ASSIGNMENT:
State how many lines below hold the word "transferencia". Give that number and no other text.

(MATERIAL PROVIDED Opens)

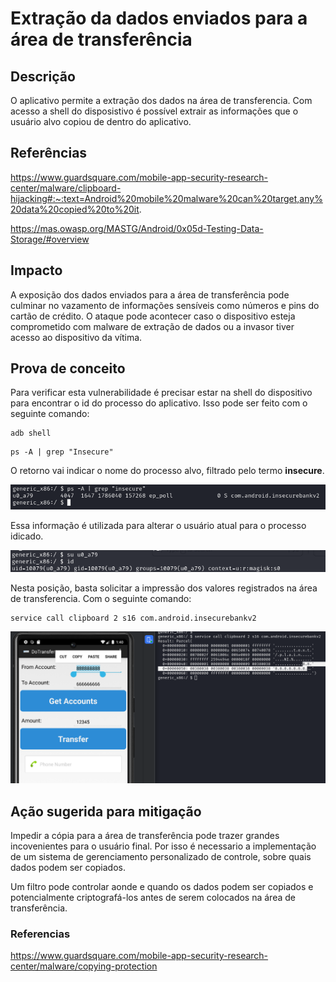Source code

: # Extração da dados enviados para a área de transferência

## Descrição

O aplicativo permite a extração dos dados na área de transferencia. Com acesso a shell do disposistivo é possível extrair as informações que o usuário alvo copiou de dentro do aplicativo.

## Referências

https://www.guardsquare.com/mobile-app-security-research-center/malware/clipboard-hijacking#:~:text=Android%20mobile%20malware%20can%20target,any%20data%20copied%20to%20it.

https://mas.owasp.org/MASTG/Android/0x05d-Testing-Data-Storage/#overview

## Impacto

A exposição dos dados enviados para a área de transferência pode culminar no vazamento de informações sensíveis como números e pins do cartão de crédito. O ataque pode acontecer caso o dispositivo esteja comprometido com malware de extração de dados ou a invasor tiver acesso ao dispositivo da vítima. 

## Prova de conceito

Para verificar esta vulnerabilidade é precisar estar na shell do dispositivo para encontrar o id do processo do aplicativo. Isso pode ser feito com o seguinte comando: 

```
adb shell
```

```
ps -A | grep "Insecure"
```
O retorno vai indicar o nome do processo alvo, filtrado pelo termo **insecure**. 

![clip_chell](.img/clip_shell.png)

Essa informação é utilizada para alterar o usuário atual para o processo idicado.

![clip_process](.img/clip_process.png)

Nesta posição, basta solicitar a impressão dos valores registrados na área de transferencia. Com o seguinte comando:

```
service call clipboard 2 s16 com.android.insecurebankv2
```

![clip_transf](.img/clip_transf.png)

## Ação sugerida para mitigação

Impedir a cópia para a área de transferência pode trazer grandes incovenientes para o usuário final. Por isso é necessario a implementação de um sistema de gerenciamento personalizado  de controle, sobre quais dados podem ser copiados. 

Um filtro pode controlar aonde e quando os dados podem ser copiados e potencialmente criptografá-los antes de serem colocados na área de transferência.

### Referencias

https://www.guardsquare.com/mobile-app-security-research-center/malware/copying-protection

(MATERIAL PROVIDED Closes)

WORKED SOLUTION:
2